报告题目: 多边形网格上的 Raviart-Thomas 交错间断伽辽金方法
Title: Raviart-Thomas Staggered DG methods on polygonal meshes
报告人 (Speaker):Eun-Jae Park教授(Yonsei University)
报告时间 (Time):2025年12月23日(周二) 13:10
报告地点 (Place): 乐乎新楼 上善厅
邀请人(Inviter):刘东杰
报告摘要:In this talk, we present a new family of polygonal SDG methods utilizing Raviart-Thomas mixed finite element spaces. Formulated in a mixed setting, the method approximates the primal and dual variables using a locally $H^1$-conforming finite element space and a locally $\vH(\div)$-conforming Raviart--Thomas finite element space, respectively. Unlike in classical mixed FEM, the standard $RT_k \times P_k$ pair is not inf–sup stable in the SDG framework due to the staggered primal–dual mesh structure.
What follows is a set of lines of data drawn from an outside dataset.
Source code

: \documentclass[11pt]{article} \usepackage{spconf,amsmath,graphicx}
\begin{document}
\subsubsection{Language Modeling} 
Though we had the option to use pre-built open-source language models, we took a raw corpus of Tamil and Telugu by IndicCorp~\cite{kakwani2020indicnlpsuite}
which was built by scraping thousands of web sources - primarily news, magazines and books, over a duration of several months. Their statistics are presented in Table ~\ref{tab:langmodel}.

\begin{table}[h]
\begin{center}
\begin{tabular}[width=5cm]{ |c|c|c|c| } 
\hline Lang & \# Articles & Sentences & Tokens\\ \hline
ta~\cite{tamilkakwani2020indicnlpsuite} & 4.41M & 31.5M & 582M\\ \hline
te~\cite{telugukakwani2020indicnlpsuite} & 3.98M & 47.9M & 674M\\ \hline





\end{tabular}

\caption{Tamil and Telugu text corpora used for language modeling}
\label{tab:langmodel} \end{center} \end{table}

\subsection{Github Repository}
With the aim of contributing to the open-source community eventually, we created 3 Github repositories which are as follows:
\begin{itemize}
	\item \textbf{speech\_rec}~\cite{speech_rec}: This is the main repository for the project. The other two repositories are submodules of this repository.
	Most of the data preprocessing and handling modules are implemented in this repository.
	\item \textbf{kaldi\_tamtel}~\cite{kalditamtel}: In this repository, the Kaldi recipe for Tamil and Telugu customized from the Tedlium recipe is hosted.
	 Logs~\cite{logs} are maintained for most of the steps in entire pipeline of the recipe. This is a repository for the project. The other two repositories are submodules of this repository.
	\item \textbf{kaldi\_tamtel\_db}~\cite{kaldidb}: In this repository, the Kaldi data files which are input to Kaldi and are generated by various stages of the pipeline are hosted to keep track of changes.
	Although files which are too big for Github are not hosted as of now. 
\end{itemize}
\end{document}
To restore stability, the primal space is enriched with bubble type functions on dual elements. The inf-sup stability and optimal convergence are proved. Next, with a simple modification of the loading term we are able to obtain globally $\vH(\div)$-conforming velocity fields. The theoretical results are verified by numerical experiments. Some recent work on the eigenvalue problem will be discussed.